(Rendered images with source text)
□ □ □

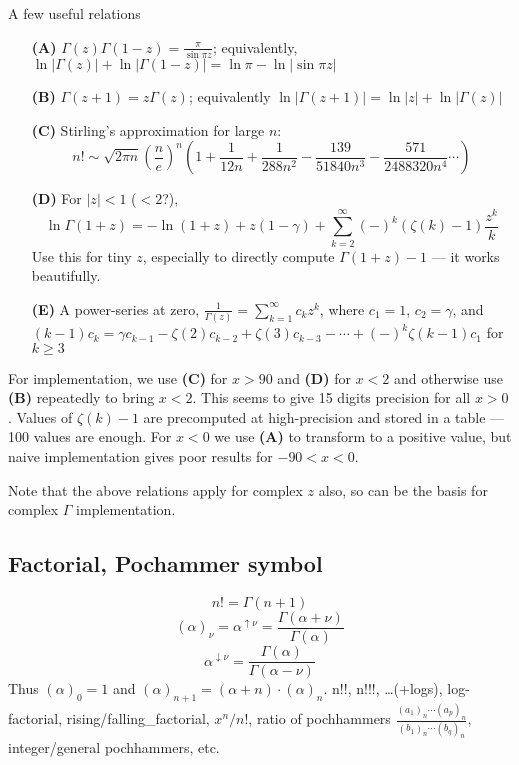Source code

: \documentclass[10pt,dvipdfmx,letterpaper,twoside]{article}
\newenvironment{implementation}{\noindent\begin{framed}}{\end{framed}}
\let\al=\alpha
\let\Gam=\Gamma
\begin{document}
\begin{implementation}
A few useful relations
\begin{itemize}
\item[\bf(A)] $\Gam(z)\Gam(1-z) = \frac{\pi}{\sin\pi z}$; equivalently, $\ln|\Gam(z)| + \ln|\Gam(1-z)| = \ln\pi - \ln|\sin\pi z|$
\item[\bf(B)] $\Gam(z+1) = z\Gam(z)$; equivalently $\ln|\Gam(z+1)| = \ln|z| + \ln|\Gam(z)|$
\item[\bf(C)] Stirling's approximation for large $n$:
  \[n! \sim \sqrt{2\pi n}\left(\frac{n}{e}\right)^n\left(
      1 + \frac{1}{12 n} + \frac{1}{288 n^2} - \frac{139}{51840 n^3} - \frac{571}{2488320 n^4} \cdots\right)\]
\item[\bf(D)] For $|z|<1$ ($<2$?),
  \[ \ln\Gam(1+z) = -\ln(1+z) + z(1-\gamma) + \sum_{k=2}^\infty(-)^k(\zeta(k)-1)\frac{z^k}{k} \]
  Use this for tiny $z$, especially to directly compute $\Gam(1+z)-1$ --- it works beautifully.
\item[\bf(E)] A power-series at zero, $\frac{1}{\Gam(z)} = \sum_{k=1}^\infty c_k z^k$, where $c_1=1$, $c_2=\gamma$,
  and $(k-1)c_k = \gamma c_{k-1} - \zeta(2) c_{k-2} + \zeta(3) c_{k-3} - \cdots + (-)^k \zeta(k-1) c_1$ for $k\geq3$
\end{itemize}
For implementation, we use {\bf(C)} for $x>90$ and {\bf(D)} for $x<2$ and otherwise use {\bf(B)} repeatedly to bring $x<2$.  This seems to
give 15 digits precision for all $x>0$.  Values of $\zeta(k)-1$ are precomputed at high-precision and stored in a table --- 100 values are enough.
For $x<0$ we use {\bf(A)} to transform to a positive value, but naive implementation gives poor results for $-90<x<0$.

Note that the above relations apply for complex $z$ also, so can be the basis for complex $\Gam$ implementation.
\end{implementation}

\subsection{Factorial, Pochammer symbol}
\[ n! = \Gam(n+1) \]
\[ (\al)_\nu = \al^{\uparrow \nu} = \frac{\Gam(\al+\nu)}{\Gam(\al)} \]
\[ \al^{\downarrow \nu} = \frac{\Gam(\al)}{\Gam(\al-\nu)} \]
Thus $(\al)_0 = 1$ and $(\al)_{n+1} = (\al+n)\cdot(\al)_n$.
n!!, n!!!, \dots (+logs), log-factorial, rising/falling\_factorial, $x^n/n!$,
ratio of pochhammers $\frac{(a_1)_n\cdots(a_p)_n}{(b_1)_n\cdots(b_q)_n}$,
integer/general pochhammers, etc.
\end{document}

□ □ □

* **Work instruction**
Once the images are removed, print the remaining data exactly as it appears above.

* **Your response**
Source code

: \documentclass[10pt,dvipdfmx,letterpaper,twoside]{article}
\newenvironment{implementation}{\noindent\begin{framed}}{\end{framed}}
\let\al=\alpha
\let\Gam=\Gamma
\begin{document}
\begin{implementation}
A few useful relations
\begin{itemize}
\item[\bf(A)] $\Gam(z)\Gam(1-z) = \frac{\pi}{\sin\pi z}$; equivalently, $\ln|\Gam(z)| + \ln|\Gam(1-z)| = \ln\pi - \ln|\sin\pi z|$
\item[\bf(B)] $\Gam(z+1) = z\Gam(z)$; equivalently $\ln|\Gam(z+1)| = \ln|z| + \ln|\Gam(z)|$
\item[\bf(C)] Stirling's approximation for large $n$:
  \[n! \sim \sqrt{2\pi n}\left(\frac{n}{e}\right)^n\left(
      1 + \frac{1}{12 n} + \frac{1}{288 n^2} - \frac{139}{51840 n^3} - \frac{571}{2488320 n^4} \cdots\right)\]
\item[\bf(D)] For $|z|<1$ ($<2$?),
  \[ \ln\Gam(1+z) = -\ln(1+z) + z(1-\gamma) + \sum_{k=2}^\infty(-)^k(\zeta(k)-1)\frac{z^k}{k} \]
  Use this for tiny $z$, especially to directly compute $\Gam(1+z)-1$ --- it works beautifully.
\item[\bf(E)] A power-series at zero, $\frac{1}{\Gam(z)} = \sum_{k=1}^\infty c_k z^k$, where $c_1=1$, $c_2=\gamma$,
  and $(k-1)c_k = \gamma c_{k-1} - \zeta(2) c_{k-2} + \zeta(3) c_{k-3} - \cdots + (-)^k \zeta(k-1) c_1$ for $k\geq3$
\end{itemize}
For implementation, we use {\bf(C)} for $x>90$ and {\bf(D)} for $x<2$ and otherwise use {\bf(B)} repeatedly to bring $x<2$.  This seems to
give 15 digits precision for all $x>0$.  Values of $\zeta(k)-1$ are precomputed at high-precision and stored in a table --- 100 values are enough.
For $x<0$ we use {\bf(A)} to transform to a positive value, but naive implementation gives poor results for $-90<x<0$.

Note that the above relations apply for complex $z$ also, so can be the basis for complex $\Gam$ implementation.
\end{implementation}

\subsection{Factorial, Pochammer symbol}
\[ n! = \Gam(n+1) \]
\[ (\al)_\nu = \al^{\uparrow \nu} = \frac{\Gam(\al+\nu)}{\Gam(\al)} \]
\[ \al^{\downarrow \nu} = \frac{\Gam(\al)}{\Gam(\al-\nu)} \]
Thus $(\al)_0 = 1$ and $(\al)_{n+1} = (\al+n)\cdot(\al)_n$.
n!!, n!!!, \dots (+logs), log-factorial, rising/falling\_factorial, $x^n/n!$,
ratio of pochhammers $\frac{(a_1)_n\cdots(a_p)_n}{(b_1)_n\cdots(b_q)_n}$,
integer/general pochhammers, etc.
\end{document}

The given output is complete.